## Work instruction
Leaving out all pictures, reproduce the entries below exactly, from the first line through the line that contains "lead actor is".

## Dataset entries
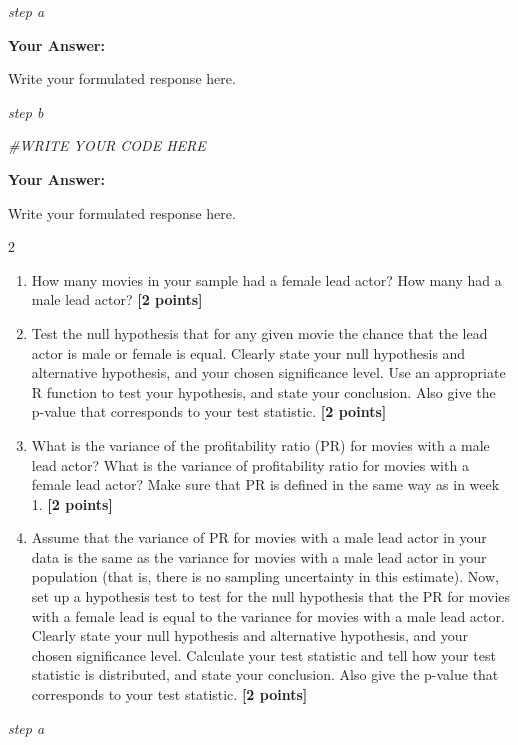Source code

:\documentclass[
]{article}
\newenvironment{Shaded}{\begin{snugshade}}{\end{snugshade}}
\newcommand{\CommentTok}[1]{\textcolor[rgb]{0.56,0.35,0.01}{\textit{#1}}}
\providecommand{\tightlist}{%
  \setlength{\itemsep}{0pt}\setlength{\parskip}{0pt}}
\begin{document}
\emph{step a}

\textbf{Your Answer:}

Write your formulated response here.

\emph{step b}

\begin{Shaded}
\begin{Highlighting}[]
\CommentTok{\#WRITE YOUR CODE HERE}
\end{Highlighting}
\end{Shaded}

\textbf{Your Answer:}

Write your formulated response here.

2

\begin{enumerate}
\def\labelenumi{\alph{enumi}.}
\tightlist
\item
  How many movies in your sample had a female lead actor? How many had a
  male lead actor? \textbf{[2 points]}
\item
  Test the null hypothesis that for any given movie the chance that the
  lead actor is male or female is equal. Clearly state your null
  hypothesis and alternative hypothesis, and your chosen significance
  level. Use an appropriate R function to test your hypothesis, and
  state your conclusion. Also give the p-value that corresponds to your
  test statistic. \textbf{[2 points]}
\item
  What is the variance of the profitability ratio (PR) for movies with a
  male lead actor? What is the variance of profitability ratio for
  movies with a female lead actor? Make sure that PR is defined in the
  same way as in week 1. \textbf{[2 points]}
\item
  Assume that the variance of PR for movies with a male lead actor in
  your data is the same as the variance for movies with a male lead
  actor in your population (that is, there is no sampling uncertainty in
  this estimate). Now, set up a hypothesis test to test for the null
  hypothesis that the PR for movies with a female lead is equal to the
  variance for movies with a male lead actor. Clearly state your null
  hypothesis and alternative hypothesis, and your chosen significance
  level. Calculate your test statistic and tell how your test statistic
  is distributed, and state your conclusion. Also give the p-value that
  corresponds to your test statistic. \textbf{[2 points]}
\end{enumerate}

\emph{step a}
\end{document}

## Solved problem
Source code

:\documentclass[
]{article}
\newenvironment{Shaded}{\begin{snugshade}}{\end{snugshade}}
\newcommand{\CommentTok}[1]{\textcolor[rgb]{0.56,0.35,0.01}{\textit{#1}}}
\providecommand{\tightlist}{%
  \setlength{\itemsep}{0pt}\setlength{\parskip}{0pt}}
\begin{document}
\emph{step a}

\textbf{Your Answer:}

Write your formulated response here.

\emph{step b}

\begin{Shaded}
\begin{Highlighting}[]
\CommentTok{\#WRITE YOUR CODE HERE}
\end{Highlighting}
\end{Shaded}

\textbf{Your Answer:}

Write your formulated response here.

2

\begin{enumerate}
\def\labelenumi{\alph{enumi}.}
\tightlist
\item
  How many movies in your sample had a female lead actor? How many had a
  male lead actor? \textbf{[2 points]}
\item
  Test the null hypothesis that for any given movie the chance that the
  lead actor is male or female is equal. Clearly state your null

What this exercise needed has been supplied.